The decree of declaration includes both square and all the buildings that surround it. On the west side is the Mother Church, which currently holds the rank of Cathedral, which was inaugurated and blessed in 1901. At the other end of the block is the building of three floors of brick masonry, which since the late nineteenth century housed the governor of the colony, between this and the church building was erected later the governors house.
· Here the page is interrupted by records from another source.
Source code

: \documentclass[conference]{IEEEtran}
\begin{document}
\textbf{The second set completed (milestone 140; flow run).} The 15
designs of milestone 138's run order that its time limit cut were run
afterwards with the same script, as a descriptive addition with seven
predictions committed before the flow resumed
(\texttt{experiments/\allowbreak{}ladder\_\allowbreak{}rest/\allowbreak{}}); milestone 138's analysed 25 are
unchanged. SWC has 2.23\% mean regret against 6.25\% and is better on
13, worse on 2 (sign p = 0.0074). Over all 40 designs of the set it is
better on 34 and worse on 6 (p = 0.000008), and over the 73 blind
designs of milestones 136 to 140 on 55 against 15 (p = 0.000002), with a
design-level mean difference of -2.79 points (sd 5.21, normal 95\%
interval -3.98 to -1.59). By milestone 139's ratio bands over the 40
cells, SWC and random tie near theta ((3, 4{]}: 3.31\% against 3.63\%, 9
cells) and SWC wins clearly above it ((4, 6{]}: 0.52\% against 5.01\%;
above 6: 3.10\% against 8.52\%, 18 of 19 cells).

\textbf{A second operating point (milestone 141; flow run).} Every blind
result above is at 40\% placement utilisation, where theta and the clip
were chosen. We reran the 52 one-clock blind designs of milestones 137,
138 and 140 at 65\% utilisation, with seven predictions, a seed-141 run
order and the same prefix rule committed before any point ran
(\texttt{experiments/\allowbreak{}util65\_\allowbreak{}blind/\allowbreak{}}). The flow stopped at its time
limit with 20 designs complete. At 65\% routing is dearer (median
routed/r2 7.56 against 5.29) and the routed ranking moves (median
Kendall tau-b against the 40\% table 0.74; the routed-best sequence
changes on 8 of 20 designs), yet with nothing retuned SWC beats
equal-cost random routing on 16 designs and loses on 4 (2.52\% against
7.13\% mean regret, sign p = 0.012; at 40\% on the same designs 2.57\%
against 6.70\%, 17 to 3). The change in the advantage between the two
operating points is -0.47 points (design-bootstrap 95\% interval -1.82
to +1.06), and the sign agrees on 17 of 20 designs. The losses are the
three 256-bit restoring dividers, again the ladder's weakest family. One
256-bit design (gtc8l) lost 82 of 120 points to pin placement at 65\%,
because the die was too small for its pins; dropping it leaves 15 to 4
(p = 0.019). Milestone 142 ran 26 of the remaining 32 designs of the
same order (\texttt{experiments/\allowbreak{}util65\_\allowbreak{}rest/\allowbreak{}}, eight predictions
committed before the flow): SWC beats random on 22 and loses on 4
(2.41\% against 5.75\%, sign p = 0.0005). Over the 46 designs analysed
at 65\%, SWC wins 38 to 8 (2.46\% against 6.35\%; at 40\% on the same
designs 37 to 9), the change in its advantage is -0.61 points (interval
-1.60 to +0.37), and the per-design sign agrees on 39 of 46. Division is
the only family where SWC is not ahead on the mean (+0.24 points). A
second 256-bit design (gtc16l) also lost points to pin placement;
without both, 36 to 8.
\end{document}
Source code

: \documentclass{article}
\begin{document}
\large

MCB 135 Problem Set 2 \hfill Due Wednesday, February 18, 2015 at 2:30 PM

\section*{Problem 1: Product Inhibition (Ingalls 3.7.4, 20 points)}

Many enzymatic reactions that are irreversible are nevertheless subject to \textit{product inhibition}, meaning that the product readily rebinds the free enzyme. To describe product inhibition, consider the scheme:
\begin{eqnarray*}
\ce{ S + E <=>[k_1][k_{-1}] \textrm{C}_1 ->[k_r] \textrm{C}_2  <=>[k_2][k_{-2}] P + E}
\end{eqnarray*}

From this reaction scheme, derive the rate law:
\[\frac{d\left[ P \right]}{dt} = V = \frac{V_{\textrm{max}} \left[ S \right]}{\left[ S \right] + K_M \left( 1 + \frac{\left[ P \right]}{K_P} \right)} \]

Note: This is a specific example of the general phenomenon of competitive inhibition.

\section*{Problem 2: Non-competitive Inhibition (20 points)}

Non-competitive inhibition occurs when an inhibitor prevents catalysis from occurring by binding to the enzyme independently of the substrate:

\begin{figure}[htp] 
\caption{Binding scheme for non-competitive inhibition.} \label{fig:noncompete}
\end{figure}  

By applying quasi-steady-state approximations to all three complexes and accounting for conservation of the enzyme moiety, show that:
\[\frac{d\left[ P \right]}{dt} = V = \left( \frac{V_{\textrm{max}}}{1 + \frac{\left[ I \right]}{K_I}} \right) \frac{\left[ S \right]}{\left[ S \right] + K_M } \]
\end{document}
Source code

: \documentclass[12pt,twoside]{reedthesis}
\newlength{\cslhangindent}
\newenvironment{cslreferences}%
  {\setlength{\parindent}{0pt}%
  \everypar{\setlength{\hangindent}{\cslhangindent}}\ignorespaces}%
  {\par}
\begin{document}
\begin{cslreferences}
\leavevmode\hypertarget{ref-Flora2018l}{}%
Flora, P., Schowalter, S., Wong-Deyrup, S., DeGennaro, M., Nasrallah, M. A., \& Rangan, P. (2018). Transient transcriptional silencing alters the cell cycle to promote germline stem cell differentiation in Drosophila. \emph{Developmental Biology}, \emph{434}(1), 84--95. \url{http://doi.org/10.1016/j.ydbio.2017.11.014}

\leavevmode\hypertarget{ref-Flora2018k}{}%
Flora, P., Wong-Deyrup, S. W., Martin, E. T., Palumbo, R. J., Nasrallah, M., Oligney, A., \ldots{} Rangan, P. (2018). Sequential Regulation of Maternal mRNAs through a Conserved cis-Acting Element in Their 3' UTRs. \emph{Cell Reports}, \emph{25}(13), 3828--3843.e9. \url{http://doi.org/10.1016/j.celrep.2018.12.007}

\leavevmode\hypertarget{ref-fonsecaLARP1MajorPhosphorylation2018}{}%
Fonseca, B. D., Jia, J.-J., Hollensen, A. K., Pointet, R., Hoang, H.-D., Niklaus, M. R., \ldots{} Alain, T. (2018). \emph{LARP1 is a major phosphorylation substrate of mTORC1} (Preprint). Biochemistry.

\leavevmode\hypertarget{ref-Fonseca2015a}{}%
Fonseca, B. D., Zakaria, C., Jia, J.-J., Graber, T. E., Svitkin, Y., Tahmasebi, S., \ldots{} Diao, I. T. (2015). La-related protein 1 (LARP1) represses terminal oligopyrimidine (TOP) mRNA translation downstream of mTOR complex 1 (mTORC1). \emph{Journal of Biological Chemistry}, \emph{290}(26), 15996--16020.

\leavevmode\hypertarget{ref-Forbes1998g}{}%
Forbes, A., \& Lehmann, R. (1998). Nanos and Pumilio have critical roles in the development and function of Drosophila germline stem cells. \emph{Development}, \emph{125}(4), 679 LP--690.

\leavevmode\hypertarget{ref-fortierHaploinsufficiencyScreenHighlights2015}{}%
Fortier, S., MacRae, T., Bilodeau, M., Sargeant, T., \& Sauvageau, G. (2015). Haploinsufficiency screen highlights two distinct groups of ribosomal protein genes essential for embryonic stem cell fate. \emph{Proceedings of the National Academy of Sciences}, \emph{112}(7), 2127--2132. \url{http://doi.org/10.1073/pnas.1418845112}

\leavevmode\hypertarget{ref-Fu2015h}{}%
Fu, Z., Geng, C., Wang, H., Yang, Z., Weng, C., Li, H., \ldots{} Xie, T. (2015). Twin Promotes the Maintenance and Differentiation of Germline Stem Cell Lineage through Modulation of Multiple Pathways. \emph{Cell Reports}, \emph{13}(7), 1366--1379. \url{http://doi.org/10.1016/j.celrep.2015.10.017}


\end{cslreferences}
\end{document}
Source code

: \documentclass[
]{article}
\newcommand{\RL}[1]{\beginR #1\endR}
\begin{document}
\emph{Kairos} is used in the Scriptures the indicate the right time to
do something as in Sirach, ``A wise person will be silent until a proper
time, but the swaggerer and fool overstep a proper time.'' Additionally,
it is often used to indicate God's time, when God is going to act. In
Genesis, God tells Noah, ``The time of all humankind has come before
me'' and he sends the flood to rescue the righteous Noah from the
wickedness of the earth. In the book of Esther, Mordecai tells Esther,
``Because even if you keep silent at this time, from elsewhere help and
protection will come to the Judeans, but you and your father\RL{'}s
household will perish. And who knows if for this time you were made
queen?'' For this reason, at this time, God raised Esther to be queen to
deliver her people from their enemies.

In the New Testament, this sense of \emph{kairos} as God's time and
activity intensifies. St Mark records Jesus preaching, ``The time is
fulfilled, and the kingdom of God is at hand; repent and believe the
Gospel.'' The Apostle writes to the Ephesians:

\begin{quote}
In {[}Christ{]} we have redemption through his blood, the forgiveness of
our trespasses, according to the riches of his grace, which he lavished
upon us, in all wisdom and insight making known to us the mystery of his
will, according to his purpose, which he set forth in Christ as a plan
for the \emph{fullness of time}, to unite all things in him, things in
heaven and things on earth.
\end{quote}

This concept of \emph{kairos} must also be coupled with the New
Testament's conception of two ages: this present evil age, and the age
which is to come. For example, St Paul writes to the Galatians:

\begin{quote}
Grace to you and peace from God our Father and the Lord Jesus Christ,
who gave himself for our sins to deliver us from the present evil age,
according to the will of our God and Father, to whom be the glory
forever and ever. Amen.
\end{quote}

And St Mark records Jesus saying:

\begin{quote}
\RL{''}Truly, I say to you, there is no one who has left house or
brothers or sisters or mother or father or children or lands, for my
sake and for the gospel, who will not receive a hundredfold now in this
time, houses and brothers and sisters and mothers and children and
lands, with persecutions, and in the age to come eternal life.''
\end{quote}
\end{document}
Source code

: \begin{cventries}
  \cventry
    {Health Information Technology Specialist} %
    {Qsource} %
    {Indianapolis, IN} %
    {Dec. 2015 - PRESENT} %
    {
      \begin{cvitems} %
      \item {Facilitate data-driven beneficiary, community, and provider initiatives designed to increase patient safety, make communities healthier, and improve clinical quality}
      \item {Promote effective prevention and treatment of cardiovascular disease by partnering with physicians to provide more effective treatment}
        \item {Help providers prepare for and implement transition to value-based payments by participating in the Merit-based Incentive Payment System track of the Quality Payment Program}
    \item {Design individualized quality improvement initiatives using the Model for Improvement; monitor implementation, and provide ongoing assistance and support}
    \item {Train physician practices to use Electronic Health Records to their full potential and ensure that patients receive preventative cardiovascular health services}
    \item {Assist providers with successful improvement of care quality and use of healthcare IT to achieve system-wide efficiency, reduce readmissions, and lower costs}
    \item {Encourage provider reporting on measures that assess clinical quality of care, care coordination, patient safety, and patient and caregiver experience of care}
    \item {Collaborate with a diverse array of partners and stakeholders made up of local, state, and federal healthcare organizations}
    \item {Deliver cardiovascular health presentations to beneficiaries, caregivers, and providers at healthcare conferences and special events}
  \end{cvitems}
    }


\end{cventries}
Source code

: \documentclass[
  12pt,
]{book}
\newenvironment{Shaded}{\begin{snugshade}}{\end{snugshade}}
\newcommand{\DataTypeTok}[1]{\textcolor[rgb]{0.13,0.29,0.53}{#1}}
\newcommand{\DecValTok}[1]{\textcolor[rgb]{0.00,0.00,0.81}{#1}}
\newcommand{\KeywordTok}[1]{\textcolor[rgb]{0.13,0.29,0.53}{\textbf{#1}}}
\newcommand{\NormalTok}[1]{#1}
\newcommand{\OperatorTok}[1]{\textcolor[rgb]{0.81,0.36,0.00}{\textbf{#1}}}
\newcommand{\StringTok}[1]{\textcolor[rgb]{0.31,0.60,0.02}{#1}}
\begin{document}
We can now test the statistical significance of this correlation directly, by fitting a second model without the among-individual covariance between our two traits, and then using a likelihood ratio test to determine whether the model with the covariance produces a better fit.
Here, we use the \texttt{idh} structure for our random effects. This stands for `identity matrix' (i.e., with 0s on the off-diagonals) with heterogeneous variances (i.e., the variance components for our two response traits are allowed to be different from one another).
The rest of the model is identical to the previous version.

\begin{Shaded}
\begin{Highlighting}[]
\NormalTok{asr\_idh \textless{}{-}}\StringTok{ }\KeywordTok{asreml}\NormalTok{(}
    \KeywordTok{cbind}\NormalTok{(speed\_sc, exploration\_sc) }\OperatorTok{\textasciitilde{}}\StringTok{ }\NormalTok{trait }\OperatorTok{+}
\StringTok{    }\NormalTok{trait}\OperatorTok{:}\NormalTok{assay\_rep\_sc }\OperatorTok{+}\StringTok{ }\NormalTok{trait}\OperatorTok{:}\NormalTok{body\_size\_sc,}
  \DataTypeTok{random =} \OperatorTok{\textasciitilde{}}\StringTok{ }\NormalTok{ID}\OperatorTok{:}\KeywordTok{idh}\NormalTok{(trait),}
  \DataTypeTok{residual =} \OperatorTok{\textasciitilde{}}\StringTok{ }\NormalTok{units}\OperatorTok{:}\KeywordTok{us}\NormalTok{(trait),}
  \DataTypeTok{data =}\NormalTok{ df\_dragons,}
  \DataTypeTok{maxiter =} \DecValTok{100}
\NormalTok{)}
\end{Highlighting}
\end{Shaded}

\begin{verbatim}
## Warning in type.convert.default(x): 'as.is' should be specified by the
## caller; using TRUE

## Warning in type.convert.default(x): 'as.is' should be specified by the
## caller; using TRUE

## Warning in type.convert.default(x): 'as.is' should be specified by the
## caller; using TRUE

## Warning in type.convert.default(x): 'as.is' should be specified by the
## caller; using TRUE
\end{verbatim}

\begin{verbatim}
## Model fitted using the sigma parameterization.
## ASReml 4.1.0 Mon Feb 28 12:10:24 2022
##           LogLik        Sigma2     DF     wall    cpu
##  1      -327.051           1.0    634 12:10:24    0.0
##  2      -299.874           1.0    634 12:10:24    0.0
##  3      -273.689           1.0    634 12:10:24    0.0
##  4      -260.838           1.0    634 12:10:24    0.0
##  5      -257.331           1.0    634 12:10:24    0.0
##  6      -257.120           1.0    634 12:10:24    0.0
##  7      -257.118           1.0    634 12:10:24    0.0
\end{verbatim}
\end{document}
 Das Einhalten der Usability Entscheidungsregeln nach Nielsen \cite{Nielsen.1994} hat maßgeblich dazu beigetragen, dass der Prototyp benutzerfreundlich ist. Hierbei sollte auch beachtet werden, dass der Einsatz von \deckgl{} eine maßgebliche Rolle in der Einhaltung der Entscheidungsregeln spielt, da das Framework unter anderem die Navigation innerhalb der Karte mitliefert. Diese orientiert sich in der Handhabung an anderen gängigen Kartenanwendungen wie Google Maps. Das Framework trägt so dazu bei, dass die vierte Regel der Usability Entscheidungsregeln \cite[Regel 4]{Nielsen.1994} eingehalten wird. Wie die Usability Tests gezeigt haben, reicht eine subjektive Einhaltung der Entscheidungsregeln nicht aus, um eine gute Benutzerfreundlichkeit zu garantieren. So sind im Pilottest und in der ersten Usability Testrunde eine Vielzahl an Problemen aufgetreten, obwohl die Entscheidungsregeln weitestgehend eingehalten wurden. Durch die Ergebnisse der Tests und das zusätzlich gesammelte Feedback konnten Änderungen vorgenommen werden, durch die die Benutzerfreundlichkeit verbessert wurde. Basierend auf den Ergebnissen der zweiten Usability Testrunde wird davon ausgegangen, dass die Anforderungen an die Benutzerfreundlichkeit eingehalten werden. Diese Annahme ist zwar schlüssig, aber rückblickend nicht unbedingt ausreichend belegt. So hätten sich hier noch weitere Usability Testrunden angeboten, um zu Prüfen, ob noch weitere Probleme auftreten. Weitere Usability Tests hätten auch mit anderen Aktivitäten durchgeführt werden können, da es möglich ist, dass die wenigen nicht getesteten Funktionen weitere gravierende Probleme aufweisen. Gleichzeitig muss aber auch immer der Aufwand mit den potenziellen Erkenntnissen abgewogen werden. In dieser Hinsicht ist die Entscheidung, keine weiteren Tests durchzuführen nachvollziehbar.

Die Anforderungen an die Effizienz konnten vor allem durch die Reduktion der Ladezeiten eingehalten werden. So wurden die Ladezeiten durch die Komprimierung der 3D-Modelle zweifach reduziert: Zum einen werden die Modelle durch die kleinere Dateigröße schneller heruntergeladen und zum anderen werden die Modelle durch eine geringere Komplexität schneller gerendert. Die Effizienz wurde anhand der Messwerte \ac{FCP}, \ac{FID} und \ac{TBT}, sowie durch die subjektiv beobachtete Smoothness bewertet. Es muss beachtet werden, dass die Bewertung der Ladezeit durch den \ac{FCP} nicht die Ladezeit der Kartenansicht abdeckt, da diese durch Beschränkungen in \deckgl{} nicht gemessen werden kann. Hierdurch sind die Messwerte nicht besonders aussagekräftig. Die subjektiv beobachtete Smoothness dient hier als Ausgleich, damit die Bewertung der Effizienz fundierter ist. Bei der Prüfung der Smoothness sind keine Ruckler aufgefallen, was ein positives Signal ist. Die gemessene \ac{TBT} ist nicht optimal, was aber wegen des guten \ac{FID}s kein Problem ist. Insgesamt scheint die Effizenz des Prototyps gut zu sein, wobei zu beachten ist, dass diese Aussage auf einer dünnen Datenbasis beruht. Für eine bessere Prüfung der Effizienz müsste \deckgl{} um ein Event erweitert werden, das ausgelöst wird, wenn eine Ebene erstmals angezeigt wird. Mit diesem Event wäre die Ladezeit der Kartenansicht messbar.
On the north side is the beautiful Palacio Sara Braun, built in 1895 by the widow of billionaire Joseph Nogueira to house his residence. French-style and generous landscaping, the building is deeply evocative and representative of the history of the city. In the other half of the block, the pioneer Jose Menendez had built in the 1910s, his residence and the headquarters of his business enterprise, the work of French architects, like that of its neighbor. In the block opposite, the firm Braun & Blanchard had built a few years before its headquarters, according to the same aesthetic rules than before. In the southwest corner now stands the building that currently hosts the ENAP, built in the 1950s by CORFO, is the first tall building in the city (8 stories), and it is not dissonant with the whole. Between them lies the estate which now houses the Town Hall, built housing for the wealthy rancher Jose Montes. On the south side of the square, the buildings built early in the century to now house banks, in this same block is the Hotel Cabo de Hornos, erected by order of the Tierra del Fuego Cattle Society in the 1960s.

Munoz Gamero Square is now an urban ensemble of exceptional heritage value, which embodies the story of the hardworking people of Magellan.